Para eso están, aunque la soldada sea miserable. Para arriesgar sus vidas en defensa de todos nosotros, aunque en ocasiones no comprendamos qué coño hacen en tal lugar, alejado miles de kilómetros de nuestra patria. Porque en democracia, son los cargos electos para gobernamos y dirigirnos los que deciden-equivocada o acertadamente, que para eso están las urnas: para agradecérselo o reprochárselo-, donde es necesaria la presencia de nuestras tropas.

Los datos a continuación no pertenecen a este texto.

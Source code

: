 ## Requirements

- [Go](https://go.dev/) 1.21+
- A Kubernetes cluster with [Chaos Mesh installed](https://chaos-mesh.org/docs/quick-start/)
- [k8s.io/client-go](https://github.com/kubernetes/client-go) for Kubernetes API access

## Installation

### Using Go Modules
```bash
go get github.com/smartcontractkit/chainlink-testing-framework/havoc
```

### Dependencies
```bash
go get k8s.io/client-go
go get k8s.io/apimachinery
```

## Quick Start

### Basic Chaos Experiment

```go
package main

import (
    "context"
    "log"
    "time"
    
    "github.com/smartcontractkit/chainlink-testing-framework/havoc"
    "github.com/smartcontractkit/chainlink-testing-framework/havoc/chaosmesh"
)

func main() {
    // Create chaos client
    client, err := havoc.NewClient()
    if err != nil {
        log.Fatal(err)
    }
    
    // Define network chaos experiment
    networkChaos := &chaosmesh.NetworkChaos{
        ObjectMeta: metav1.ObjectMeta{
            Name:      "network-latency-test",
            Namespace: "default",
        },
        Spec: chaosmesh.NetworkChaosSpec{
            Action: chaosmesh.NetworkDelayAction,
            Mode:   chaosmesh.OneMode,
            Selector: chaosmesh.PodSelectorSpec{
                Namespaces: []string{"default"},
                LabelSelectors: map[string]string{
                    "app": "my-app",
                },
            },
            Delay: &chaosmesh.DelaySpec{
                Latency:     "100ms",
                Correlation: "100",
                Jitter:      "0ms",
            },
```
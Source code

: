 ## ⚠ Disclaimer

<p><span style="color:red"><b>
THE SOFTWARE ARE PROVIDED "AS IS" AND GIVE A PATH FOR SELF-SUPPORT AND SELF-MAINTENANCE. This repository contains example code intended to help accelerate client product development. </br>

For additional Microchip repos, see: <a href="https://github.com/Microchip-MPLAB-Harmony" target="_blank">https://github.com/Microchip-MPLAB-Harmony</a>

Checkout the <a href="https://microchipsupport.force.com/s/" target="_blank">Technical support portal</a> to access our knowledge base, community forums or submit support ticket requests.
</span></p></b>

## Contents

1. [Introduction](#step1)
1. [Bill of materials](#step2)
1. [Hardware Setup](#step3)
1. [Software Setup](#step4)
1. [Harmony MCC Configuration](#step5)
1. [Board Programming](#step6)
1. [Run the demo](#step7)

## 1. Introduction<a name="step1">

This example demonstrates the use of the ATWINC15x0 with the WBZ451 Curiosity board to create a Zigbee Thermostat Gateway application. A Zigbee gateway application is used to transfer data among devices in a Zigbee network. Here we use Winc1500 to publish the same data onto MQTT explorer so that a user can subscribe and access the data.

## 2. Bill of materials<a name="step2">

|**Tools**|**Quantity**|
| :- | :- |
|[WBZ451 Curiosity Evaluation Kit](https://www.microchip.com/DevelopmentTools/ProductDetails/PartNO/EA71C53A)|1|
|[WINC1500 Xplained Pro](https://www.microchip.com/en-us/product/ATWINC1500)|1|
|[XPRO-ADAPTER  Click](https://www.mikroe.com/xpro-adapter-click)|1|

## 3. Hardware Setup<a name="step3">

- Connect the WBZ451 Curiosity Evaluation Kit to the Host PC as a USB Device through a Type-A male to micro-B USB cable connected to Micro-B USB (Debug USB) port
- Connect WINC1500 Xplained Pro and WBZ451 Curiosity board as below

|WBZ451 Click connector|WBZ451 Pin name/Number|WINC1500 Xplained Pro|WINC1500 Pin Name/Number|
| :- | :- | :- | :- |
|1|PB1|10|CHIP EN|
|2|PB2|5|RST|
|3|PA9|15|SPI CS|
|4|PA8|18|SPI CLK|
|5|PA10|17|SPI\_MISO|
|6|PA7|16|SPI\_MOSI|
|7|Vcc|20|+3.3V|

La vida de un soldado vale mucho, y sin embargo son capaces de arriesgarla, de soportar los zumbidos de las balas o las explosiones a su alrededor sin echar un paso atrás. De ver morir a un compañero con el compartía unas cervezas en su tiempo de ocio. De no permitir jamás que nuestra bandera, símbolo de nuestra nación, caiga en manos enemigas. Porque tienen una misión sagrada que entre todos le hemos encomendado, y que no es otra  que vivir y morir por nosotros, por el pueblo y para el pueblo. Y lo hacen en silencio, sin molestar. Humildemente. Casi de tapadillo.

Eso es el ejército y debemos sentirnos orgullosos de él. Esa es la vida de un soldado y debemos ofrecerles por ello, nuestra confianza y gratitud.